**EXERCISE DESCRIPTION**
The string "title" may appear in lines of the data; report how many lines contain it, with no other output.

**DATA**
***

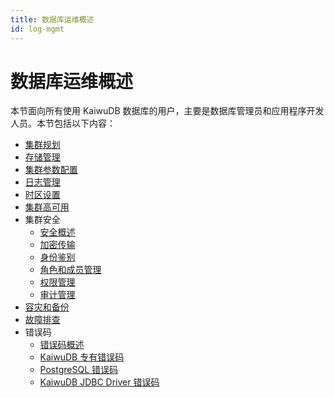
 ```yaml
---
title: 数据库运维概述
id: log-mgmt
---
```


# 数据库运维概述

本节面向所有使用 KaiwuDB 数据库的用户，主要是数据库管理员和应用程序开发人员。本节包括以下内容：

- [集群规划](./cluster-planning.md)
- [存储管理](./storage-mgmt.md)
- [集群参数配置](./cluster-settings-config.md)
- [日志管理](./log-mgmt.md)
- [时区设置](./timezone-mgmt.md)
- [集群高可用](./cluster-ha.md)
- 集群安全
  - [安全概述](./security/security-overview.md)
  - [加密传输](./security/transport-encryption.md)
  - [身份鉴别](./security/identity-authn.md)
  - [角色和成员管理](./security/user-role-mgmt.md)
  - [权限管理](./security/privilege-mgmt.md)
  - [审计管理](./security/audit-mgmt.md)
- [容灾和备份](./backup-and-restore.md)
- [故障排查](./db-operation-troubleshooting.md)
- 错误码
  - [错误码概述](./error-code/error-code-overview.md)
  - [KaiwuDB 专有错误码](./error-code/error-code-kaiwudb.md)
  - [PostgreSQL 错误码](./error-code/error-code-postgresql.md)
  - [KaiwuDB JDBC Driver 错误码](./error-code/error-code-jdbc-driver.md)
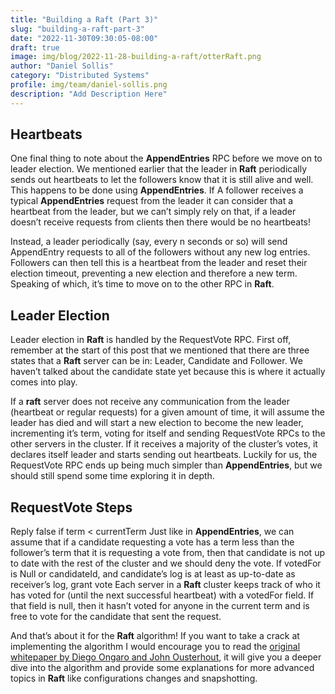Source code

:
 ```yaml
---
title: "Building a Raft (Part 3)"
slug: "building-a-raft-part-3"
date: "2022-11-30T09:30:05-08:00"
draft: true
image: img/blog/2022-11-28-building-a-raft/otterRaft.png
author: "Daniel Sollis"
category: "Distributed Systems"
profile: img/team/daniel-sollis.png
description: "Add Description Here"
---
```


## Heartbeats
One final thing to note about the **AppendEntries** RPC before we move on to leader election. We mentioned earlier that the leader in **Raft** periodically sends out heartbeats to let the followers know that it is still alive and well. This happens to be done using **AppendEntries**. If A follower receives a typical **AppendEntries** request from the leader it can consider that a heartbeat from the leader, but  we can’t simply rely on that, if a leader doesn’t receive requests from clients then there would be no heartbeats! 

Instead, a leader periodically (say, every n seconds or so) will send AppendEntry requests to all of the followers without any new log entries. Followers can then tell this is a heartbeat from the leader and reset their election timeout, preventing a new election and therefore a new term. Speaking of which, it’s time to move on to the other RPC in **Raft**.

## Leader Election
Leader election in **Raft** is handled by the RequestVote RPC. First off, remember at the start of this post that we mentioned that there are three states that a **Raft** server can be in: Leader, Candidate and Follower. We haven’t talked about the candidate state yet because this is where it actually comes into play.

If a **raft** server does not receive any communication from the leader (heartbeat or regular requests) for a given amount of time, it will assume the leader has died and will start a new election to become the new leader, incrementing it’s term, voting for itself and sending RequestVote RPCs to the other servers in the cluster. If it receives a majority of the cluster’s votes, it declares itself leader and starts sending out heartbeats. Luckily for us, the RequestVote RPC ends up being much simpler than **AppendEntries**, but we should still spend some time exploring it in depth.

## RequestVote Steps
Reply false if term < currentTerm
Just like in **AppendEntries**, we can assume that if a candidate requesting a vote has a term less than the follower’s term that it is requesting a vote from, then that candidate is not up to date with the rest of the cluster and we should deny the vote.
If votedFor is Null or candidateId, and candidate’s log is at least as up-to-date as receiver’s log, grant vote
Each server in a **Raft** cluster keeps track of who it has voted for (until the next successful heartbeat) with a votedFor field. If that field is null, then it hasn’t voted for anyone in the current term and is free to vote for the candidate that sent the request.

And that’s about it for the **Raft** algorithm! If you want to take a crack at implementing the algorithm I would encourage you to read the [original whitepaper by Diego Ongaro and John Ousterhout](https://raft.github.io/raft.pdf), it will give you a deeper dive into the algorithm and provide some explanations for more advanced topics in **Raft** like configurations changes and snapshotting.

***

**REPLY**
2